I liked the second novel, The Big Nowhere, a little less. It's still big and sprawling and you want to get to the bottom of the "whodunnit," but it is also much creepier. I mean just plain weird: a serial killer who uses animal teeth dentures to dismember his victims.
I stuck with Ellroy for the third in the series, L.A. Confidential, figuring it would flesh out some more details of Ed Exley, Bud White, Jack Vincennes, and what went down at the Nite Owl and why. Because the book is always better than the movie, right? The book is actually very different. Not only am I amazed by the job Hanson and Brian Helgeland did of turning the novel into such a superb film, I can hardly believe they would want to turn this book into a movie in the first place. It seems to take the promise of the first book and ruin it with the worst features of the second book--oh look, it's another demented mutilator--leading up to a literal trainwreck. All right, maybe my love for the movie prevented me from reading the book with fresh eyes.

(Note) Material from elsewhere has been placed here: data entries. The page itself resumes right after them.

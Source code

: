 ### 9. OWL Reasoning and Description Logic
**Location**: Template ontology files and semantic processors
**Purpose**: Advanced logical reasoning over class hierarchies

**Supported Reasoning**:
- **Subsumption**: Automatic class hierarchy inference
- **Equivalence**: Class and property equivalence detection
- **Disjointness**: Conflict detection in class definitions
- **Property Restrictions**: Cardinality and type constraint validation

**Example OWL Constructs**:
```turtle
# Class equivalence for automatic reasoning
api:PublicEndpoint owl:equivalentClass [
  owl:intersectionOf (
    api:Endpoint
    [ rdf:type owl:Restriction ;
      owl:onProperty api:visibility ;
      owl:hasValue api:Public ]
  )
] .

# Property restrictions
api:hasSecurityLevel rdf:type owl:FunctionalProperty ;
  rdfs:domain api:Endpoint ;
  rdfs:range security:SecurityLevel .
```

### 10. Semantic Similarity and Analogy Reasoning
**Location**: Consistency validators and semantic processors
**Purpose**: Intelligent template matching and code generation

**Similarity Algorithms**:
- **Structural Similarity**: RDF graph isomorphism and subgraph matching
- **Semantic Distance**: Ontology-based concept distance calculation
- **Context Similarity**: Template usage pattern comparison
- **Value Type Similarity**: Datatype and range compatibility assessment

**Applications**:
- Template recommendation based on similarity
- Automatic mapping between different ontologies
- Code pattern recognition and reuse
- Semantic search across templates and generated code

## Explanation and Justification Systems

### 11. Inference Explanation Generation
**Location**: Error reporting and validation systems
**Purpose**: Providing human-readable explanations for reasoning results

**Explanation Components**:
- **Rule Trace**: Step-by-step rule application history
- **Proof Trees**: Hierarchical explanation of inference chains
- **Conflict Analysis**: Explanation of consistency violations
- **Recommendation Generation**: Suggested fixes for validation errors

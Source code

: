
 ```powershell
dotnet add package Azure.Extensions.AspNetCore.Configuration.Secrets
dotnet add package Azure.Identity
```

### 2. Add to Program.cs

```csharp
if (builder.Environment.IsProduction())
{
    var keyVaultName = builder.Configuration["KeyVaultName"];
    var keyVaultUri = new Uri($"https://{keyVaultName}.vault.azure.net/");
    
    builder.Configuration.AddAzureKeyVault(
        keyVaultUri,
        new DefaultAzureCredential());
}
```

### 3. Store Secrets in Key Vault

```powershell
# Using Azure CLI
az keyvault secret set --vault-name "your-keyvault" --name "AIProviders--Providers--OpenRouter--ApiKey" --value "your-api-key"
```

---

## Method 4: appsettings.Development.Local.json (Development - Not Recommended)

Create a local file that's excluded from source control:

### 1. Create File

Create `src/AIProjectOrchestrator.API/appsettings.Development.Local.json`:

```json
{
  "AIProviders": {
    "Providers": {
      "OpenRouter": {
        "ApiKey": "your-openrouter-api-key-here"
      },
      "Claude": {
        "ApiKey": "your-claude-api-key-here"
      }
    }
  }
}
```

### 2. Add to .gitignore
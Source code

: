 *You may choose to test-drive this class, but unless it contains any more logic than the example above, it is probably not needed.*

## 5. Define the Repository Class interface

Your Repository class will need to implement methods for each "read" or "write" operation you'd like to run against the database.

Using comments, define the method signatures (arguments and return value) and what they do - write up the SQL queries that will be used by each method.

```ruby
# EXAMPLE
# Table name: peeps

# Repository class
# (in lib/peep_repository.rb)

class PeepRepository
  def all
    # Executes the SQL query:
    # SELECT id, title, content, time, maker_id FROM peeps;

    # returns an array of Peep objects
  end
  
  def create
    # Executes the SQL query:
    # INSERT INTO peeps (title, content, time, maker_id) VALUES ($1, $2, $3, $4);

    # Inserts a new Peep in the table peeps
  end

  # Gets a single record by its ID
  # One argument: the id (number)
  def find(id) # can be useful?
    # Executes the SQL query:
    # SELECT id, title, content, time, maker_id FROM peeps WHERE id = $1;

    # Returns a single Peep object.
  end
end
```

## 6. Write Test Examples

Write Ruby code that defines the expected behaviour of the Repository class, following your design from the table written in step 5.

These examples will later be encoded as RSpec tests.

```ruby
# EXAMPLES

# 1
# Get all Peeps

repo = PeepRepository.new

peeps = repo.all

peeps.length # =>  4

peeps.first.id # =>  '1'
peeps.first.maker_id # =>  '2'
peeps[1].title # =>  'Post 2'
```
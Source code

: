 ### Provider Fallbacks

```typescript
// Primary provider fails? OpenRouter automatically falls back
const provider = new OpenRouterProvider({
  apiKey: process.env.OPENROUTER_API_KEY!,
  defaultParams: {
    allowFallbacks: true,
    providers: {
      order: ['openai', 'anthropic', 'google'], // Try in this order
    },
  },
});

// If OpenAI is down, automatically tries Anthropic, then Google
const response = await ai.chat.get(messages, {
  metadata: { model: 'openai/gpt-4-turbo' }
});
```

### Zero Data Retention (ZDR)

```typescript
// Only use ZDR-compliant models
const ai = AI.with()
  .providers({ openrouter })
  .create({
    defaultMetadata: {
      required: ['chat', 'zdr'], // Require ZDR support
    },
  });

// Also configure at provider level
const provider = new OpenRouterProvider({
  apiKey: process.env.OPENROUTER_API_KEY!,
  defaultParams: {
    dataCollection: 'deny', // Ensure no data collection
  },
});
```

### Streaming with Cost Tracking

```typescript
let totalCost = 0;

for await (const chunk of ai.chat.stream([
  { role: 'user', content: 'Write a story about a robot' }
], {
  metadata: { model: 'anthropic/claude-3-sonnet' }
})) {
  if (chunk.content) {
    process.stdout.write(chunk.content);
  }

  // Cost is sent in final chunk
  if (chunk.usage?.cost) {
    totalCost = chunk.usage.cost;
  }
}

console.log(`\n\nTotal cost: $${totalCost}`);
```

And then I read the fourth in the series, White Jazz. Or tried to, I should say. I think I made it 100 pages in before I gave up. It's hardly writing. It's more a mad libs of Ellroy's trademark slang jerked forth in a jittery all-night benzie rage.
So, try some more Ellroy. See if you like it. But be prepared for disappointment, too. And then go pick up Raymond Chandler's The Big Sleep, and see where Ellroy cribbed a lot of his stuff from to begin with.